EDWARDS — If you’re Meghan Buchanan, it really is rocket science – at least some of it.
Buchanan wove stories about the $100 million aircraft project she’s leading for a major aerospace company, around tales of how she overcame horrendous snowboard injuries to become one of the world’s elite athletes.
In her talk, “Five Pillars of Grit,” Buchanan mesmerized and inspired Vail Christian High School students.
“You will fail, you may even break, but this is not failure! Learn, grow and rise. Each time higher than the last,” Buchanan said.
Besides her work as an aerospace engineer, she has vowed to climb the Seven Summits before her 50th birthday, which is still a ways away. So far, she has summited Aconcagua, Kilimanjaro and Elbrus. Her 2019 goal is to summit Denali, and in 2020 to summit Everest.
And to get that $100 million aircraft project off the ground, and to do it for $50 million, “We are fortunate to have had Meghan share her story of perseverance and tenacity with our students. After her presentation, the engineering class asked if Meghan would share her wisdom about being successful in pursuing a career. She is such an inspiration to all of us,” said Steve O’Neil, Vail Christian’s Head of School.
Recommended Stories For You
Her toughest climb
The Vail Valley is home to countless elite climbers and a few who’ve completed the Seven Summits, but none have rebounded from the kind of injury Buchanan suffered.
She was laughing, smiling and loving the powder on Windows in Vail’s Sunup Bowl on Feb. 6, 2011, an epic day. Everything changed in an instant. Buchanan blasted through the deep powder when she hit a fallen tree, buried under about four feet of new snow.
She broke the head off her left femur bone, twisting it so badly that the muscle and everything attached to it tore loose. It was so bad she was bleeding out.
There was so much snow that Super Bowl Sunday that they had trouble finding her. Eventually, they followed the screams. The ski patrollers who rescued said they’d never heard those kinds of screams come out of a human.
Dr. Rick Cunningham, the surgeon with Vail-Summit Orthopaedics who put her hack together, said he hadn’t seen injuries that severe in 10 years. To the untrained eye, it looked like ice cream falling off the cone, or in Buchanan’s case the bone, he said.
Not so long ago, someone with an injury like that might have been facing life in a wheelchair, Cunningham said.

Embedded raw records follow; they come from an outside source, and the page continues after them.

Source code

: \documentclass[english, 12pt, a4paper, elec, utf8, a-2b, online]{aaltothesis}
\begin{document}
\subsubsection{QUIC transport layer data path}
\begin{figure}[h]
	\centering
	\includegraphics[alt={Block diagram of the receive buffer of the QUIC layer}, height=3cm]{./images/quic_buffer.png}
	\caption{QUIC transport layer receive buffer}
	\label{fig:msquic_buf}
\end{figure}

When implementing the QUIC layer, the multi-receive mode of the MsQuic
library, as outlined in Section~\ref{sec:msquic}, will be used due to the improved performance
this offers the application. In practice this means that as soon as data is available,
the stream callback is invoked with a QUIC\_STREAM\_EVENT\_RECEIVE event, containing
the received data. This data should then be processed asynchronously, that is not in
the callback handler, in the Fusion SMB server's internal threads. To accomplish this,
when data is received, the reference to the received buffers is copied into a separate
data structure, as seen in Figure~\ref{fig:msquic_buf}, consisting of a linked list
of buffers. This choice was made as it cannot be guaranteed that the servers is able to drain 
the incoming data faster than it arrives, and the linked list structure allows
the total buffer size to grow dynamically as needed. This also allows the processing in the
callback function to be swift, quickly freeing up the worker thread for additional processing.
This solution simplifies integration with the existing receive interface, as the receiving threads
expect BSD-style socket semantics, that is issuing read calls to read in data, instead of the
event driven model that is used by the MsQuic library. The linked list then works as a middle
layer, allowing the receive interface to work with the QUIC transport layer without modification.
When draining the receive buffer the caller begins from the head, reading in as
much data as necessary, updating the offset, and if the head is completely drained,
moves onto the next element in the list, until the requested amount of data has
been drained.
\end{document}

Cunningham inserted a 14-inch rod into Buchanan’s femur, along with all the hardware to hold it in place. Along with every thing else she was suffering, Buchanan’s body tried to reject it, leaving her in constant pain. The femur is the biggest bone in your body, and the rod needed to stay there at least a year for it to heal.
After a year and a half, bone marrow was growing back and that pain was gone.
“After 19 months of constant chronic debilitating pain, it was finally gone,” she said. “The life I once knew came rushing back.”
A month later, she could finally climb stairs unassisted. Four months after that, with her team’s approval, she left for Nepal with Love Hope Strength, a Colorado non-profit – to hike to Everest base camp (17,500 feet) and Kala Patthar (18,500 feet), a 14-day trek.
It wasn’t just a trek; it was a pilgrimage.
“I was able to spread my father’s ashes at base camp, which made the almost two years of pain, loss and fight worth every moment,” she said.